Маринка слушала молча, не перебивая, не соглашаясь и не споря. Она просто слушала.
Потом Маринка вроде бы успокоилась. Подумав, достала из кармана вчетверо сложенный листок бумаги.
– Вот письмо, – сказала она.
Развернула и начала читать. Очень хорошее письмо, в нем отец Стаса сообщал Маринке о гибели сына, о том, как много слышал от него о ней. И считает ее чудесной девушкой. Он был благодарен Маринке за ее любовь к его сыну. Надеялся на то, что в ее жизни все еще сложится, потому что она только начинает жить.

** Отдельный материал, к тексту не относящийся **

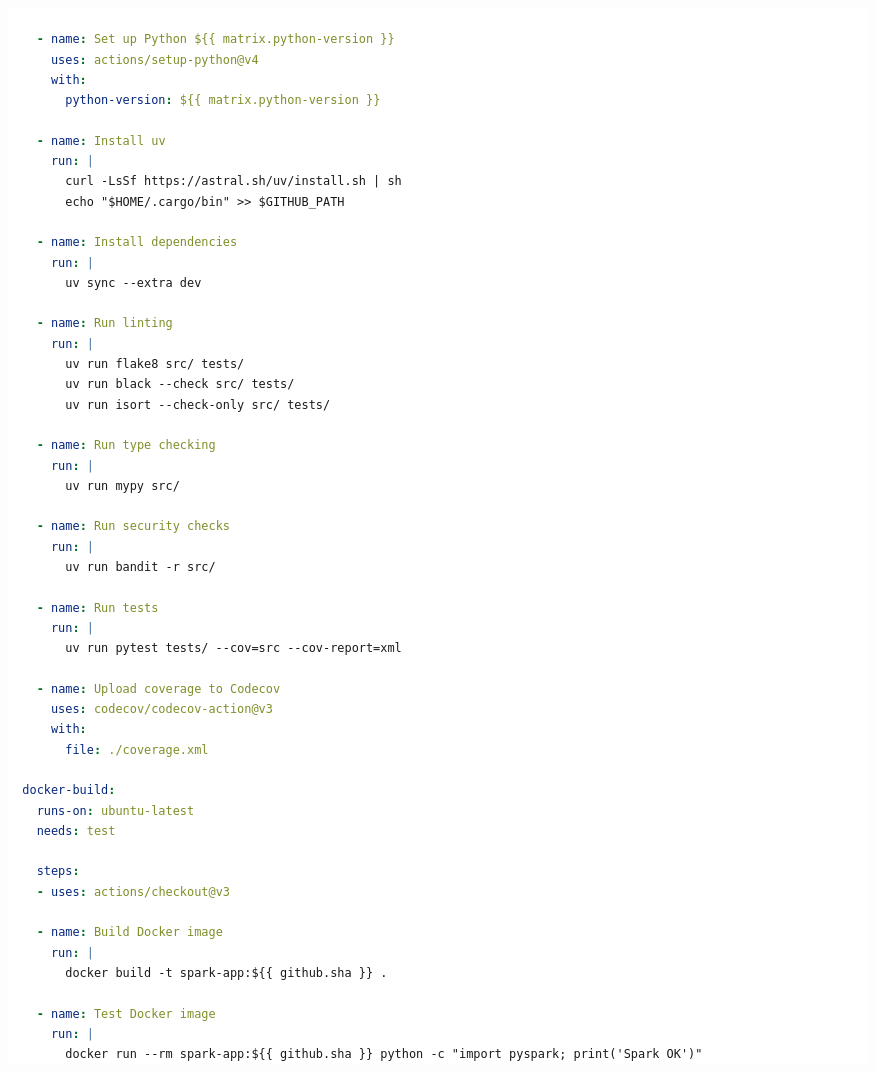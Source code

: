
 ```yaml

    - name: Set up Python ${{ matrix.python-version }}
      uses: actions/setup-python@v4
      with:
        python-version: ${{ matrix.python-version }}

    - name: Install uv
      run: |
        curl -LsSf https://astral.sh/uv/install.sh | sh
        echo "$HOME/.cargo/bin" >> $GITHUB_PATH

    - name: Install dependencies
      run: |
        uv sync --extra dev

    - name: Run linting
      run: |
        uv run flake8 src/ tests/
        uv run black --check src/ tests/
        uv run isort --check-only src/ tests/

    - name: Run type checking
      run: |
        uv run mypy src/

    - name: Run security checks
      run: |
        uv run bandit -r src/

    - name: Run tests
      run: |
        uv run pytest tests/ --cov=src --cov-report=xml

    - name: Upload coverage to Codecov
      uses: codecov/codecov-action@v3
      with:
        file: ./coverage.xml

  docker-build:
    runs-on: ubuntu-latest
    needs: test

    steps:
    - uses: actions/checkout@v3

    - name: Build Docker image
      run: |
        docker build -t spark-app:${{ github.sha }} .

    - name: Test Docker image
      run: |
        docker run --rm spark-app:${{ github.sha }} python -c "import pyspark; print('Spark OK')"
```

Она закончила читать и передала письмо мне. Я всмотрелась в крупные острые буквы, ровные строчки, взгляд скользил по странице вниз, наткнулся на подпись: «папа и мама Стаса». Я никак не могла отделаться от назойливого воспоминания, какой-то неподобающей мысли. А она настойчиво возникала снова и снова, хотя я всячески пыталась прогнать ее.